From the listing below, select every line where the word "LinearFeasibleRanking" appears.

■ ■ ■ ■ ■

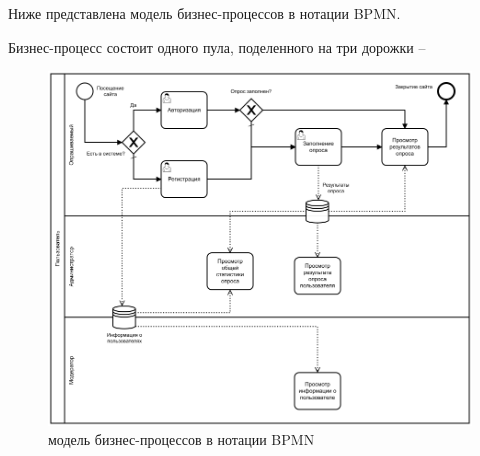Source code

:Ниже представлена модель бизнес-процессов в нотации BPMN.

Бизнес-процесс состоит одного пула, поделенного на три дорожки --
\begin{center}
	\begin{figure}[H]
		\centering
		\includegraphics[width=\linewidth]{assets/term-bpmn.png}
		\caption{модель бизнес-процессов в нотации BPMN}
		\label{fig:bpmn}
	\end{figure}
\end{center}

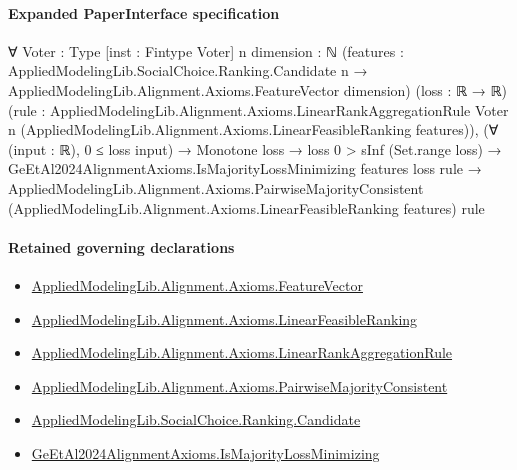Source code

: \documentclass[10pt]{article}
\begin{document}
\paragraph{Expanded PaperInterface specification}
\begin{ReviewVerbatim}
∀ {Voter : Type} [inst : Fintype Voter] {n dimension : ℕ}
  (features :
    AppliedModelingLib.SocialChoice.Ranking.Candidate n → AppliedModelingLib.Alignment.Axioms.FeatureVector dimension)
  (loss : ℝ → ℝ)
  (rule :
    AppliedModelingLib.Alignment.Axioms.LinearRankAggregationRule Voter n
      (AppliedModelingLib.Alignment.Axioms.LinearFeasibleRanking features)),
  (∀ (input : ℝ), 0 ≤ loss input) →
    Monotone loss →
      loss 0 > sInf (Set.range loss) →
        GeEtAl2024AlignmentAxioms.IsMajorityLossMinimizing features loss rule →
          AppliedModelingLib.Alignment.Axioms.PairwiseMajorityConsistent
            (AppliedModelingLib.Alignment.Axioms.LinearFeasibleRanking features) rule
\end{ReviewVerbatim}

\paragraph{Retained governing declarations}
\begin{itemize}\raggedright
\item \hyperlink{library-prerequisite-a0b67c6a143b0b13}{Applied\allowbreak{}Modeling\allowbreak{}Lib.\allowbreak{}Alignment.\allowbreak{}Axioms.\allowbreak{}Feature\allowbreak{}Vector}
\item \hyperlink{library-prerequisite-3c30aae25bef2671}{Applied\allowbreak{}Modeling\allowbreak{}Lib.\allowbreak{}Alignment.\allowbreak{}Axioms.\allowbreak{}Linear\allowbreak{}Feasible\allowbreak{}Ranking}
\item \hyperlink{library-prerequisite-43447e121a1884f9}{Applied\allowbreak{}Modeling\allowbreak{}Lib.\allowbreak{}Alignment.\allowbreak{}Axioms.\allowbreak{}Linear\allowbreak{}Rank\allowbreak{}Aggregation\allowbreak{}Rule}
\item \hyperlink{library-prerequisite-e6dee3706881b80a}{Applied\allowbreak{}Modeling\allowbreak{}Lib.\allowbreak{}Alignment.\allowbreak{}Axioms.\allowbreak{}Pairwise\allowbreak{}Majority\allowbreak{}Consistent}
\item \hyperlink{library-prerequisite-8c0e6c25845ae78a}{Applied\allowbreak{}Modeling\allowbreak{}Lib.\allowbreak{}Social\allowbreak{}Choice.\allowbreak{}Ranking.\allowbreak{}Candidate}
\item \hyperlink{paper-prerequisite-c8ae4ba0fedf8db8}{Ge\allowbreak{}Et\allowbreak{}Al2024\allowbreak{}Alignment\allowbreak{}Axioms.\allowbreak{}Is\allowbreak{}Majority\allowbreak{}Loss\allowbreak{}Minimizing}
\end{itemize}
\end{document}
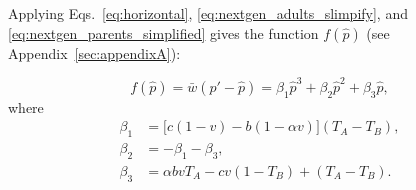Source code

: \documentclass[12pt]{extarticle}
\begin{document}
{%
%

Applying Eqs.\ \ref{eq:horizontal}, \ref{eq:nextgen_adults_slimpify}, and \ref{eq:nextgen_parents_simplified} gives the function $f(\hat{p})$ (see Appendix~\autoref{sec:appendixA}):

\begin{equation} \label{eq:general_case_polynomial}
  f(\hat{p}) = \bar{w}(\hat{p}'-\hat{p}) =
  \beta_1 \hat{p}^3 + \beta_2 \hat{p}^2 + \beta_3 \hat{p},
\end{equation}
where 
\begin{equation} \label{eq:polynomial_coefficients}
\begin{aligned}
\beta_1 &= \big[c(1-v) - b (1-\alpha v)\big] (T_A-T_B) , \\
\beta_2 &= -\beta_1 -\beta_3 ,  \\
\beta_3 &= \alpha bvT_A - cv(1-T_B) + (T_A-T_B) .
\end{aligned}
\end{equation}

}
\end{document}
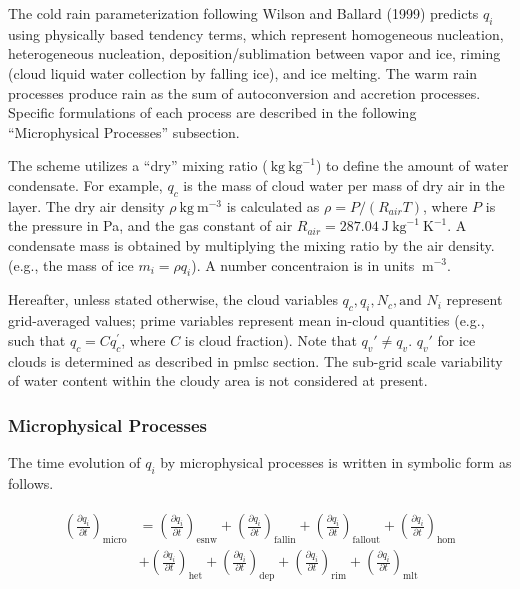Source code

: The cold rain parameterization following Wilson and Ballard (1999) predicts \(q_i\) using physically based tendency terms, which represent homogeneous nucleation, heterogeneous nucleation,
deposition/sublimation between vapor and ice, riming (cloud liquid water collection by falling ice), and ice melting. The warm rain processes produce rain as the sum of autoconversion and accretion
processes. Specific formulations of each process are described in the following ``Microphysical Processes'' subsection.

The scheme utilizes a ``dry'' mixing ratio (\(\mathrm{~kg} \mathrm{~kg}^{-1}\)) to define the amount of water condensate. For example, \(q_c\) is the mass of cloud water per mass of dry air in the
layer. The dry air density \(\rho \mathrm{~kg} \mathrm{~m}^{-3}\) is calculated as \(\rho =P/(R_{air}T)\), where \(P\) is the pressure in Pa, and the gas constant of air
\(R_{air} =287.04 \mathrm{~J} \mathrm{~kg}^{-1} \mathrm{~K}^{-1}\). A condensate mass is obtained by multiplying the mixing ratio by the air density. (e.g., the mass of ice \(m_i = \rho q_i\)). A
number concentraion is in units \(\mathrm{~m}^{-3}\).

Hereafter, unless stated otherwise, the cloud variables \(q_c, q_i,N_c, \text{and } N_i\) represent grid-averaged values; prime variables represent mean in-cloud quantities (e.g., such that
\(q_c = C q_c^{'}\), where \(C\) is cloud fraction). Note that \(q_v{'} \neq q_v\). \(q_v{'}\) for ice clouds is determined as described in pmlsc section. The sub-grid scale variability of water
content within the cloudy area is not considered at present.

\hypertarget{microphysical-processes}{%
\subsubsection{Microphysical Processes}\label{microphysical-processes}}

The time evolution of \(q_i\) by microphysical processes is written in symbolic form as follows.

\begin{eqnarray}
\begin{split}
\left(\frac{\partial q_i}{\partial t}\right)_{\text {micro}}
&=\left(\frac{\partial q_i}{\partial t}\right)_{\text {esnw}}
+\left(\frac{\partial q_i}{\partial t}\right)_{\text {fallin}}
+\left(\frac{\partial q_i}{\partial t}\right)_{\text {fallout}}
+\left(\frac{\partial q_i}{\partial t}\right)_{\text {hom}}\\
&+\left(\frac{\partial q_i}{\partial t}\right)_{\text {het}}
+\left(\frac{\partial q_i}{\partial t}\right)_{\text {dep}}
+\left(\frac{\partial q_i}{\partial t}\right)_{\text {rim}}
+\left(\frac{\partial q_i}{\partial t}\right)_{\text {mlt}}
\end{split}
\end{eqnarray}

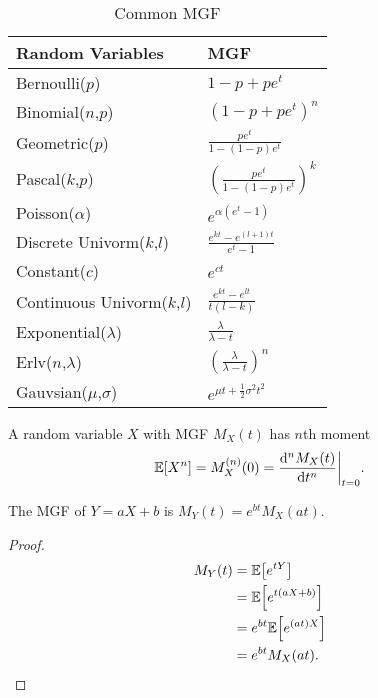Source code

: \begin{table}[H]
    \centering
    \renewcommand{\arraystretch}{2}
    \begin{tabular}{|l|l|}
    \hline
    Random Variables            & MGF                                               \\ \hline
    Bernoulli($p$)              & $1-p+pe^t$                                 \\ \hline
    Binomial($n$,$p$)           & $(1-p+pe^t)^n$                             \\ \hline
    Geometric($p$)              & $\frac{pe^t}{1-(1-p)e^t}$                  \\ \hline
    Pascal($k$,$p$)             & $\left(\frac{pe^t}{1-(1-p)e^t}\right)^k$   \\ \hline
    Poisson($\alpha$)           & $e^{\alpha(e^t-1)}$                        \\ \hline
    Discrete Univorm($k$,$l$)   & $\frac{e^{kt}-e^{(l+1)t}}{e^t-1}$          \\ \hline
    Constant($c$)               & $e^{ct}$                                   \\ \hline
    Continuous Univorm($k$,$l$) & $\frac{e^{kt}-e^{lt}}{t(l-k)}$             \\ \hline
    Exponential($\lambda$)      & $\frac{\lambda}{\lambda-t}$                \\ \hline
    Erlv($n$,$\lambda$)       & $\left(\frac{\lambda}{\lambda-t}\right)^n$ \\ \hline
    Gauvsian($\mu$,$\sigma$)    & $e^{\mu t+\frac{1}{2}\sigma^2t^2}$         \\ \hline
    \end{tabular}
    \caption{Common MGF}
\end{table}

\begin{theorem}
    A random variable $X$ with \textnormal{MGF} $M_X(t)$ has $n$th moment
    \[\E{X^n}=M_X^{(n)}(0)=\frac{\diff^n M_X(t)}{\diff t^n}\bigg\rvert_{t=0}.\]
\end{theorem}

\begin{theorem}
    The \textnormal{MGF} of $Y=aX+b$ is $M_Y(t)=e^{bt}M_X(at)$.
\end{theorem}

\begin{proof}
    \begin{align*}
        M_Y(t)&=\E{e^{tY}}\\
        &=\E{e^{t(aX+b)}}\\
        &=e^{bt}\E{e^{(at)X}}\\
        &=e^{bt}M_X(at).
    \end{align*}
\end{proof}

■ ■ ■ ■ ■

■ SOLVED PROBLEM
      (AppliedModelingLib.Alignment.Axioms.LinearFeasibleRanking features)),
            (AppliedModelingLib.Alignment.Axioms.LinearFeasibleRanking features) rule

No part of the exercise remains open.